The value of trade in goods fell in the G-20 (the group of the world’s 20 largest economies) in the third quarter of the year. This is the first time in two years that this indicator has decreased, notes a statement by the Organization for Economic Co-operation and Development (OECD).
In current US dollar terms, exports and imports contracted by 1.3% and 1.1%, respectively, as global demand began to slow and most commodity prices retreated from their peaks.
This trend was exacerbated by lower oil prices, which was particularly evident in commodity exports in North America, where the United States and Mexico are still growing, but at a slower rate than in previous quarters.
The OECD also notes that exports and imports fell in the European Union, only imports fell in the UK, but it was a sharp decline (nearly 10%).

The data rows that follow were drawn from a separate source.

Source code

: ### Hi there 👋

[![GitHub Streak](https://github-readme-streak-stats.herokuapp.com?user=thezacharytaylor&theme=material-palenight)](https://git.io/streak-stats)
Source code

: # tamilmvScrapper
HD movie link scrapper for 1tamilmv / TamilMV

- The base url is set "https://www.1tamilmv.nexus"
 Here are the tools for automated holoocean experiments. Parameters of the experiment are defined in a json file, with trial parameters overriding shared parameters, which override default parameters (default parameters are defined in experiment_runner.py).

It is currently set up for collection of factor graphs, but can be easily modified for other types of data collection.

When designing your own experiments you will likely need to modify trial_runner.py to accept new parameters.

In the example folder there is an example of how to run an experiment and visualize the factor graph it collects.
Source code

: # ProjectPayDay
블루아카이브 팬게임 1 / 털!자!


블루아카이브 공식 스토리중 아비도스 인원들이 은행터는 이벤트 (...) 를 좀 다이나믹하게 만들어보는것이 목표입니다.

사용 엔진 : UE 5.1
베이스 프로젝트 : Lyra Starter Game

In East Asia, exports fell in Japan and Korea, but recovered in China.
The OECD statistics official said: “It is too early to draw any concrete conclusions, but this latest development in G20 merchandise trade deserves closer monitoring as the global economy faces multiple challenges, including tightening monetary policy, lower commodity prices, and an economic slowdown.” . the demand”. Paul Schreyer, quoted in Memo.
The OECD also points to trade in services, which slowed in the G20 in the period under review. According to the note, it is estimated that “the growth of exports has stabilized at 0.3% and imports have grown by 1.7%,” compared to the highest rates recorded in the second quarter of 2022 (1.3% and 2.3%, respectively).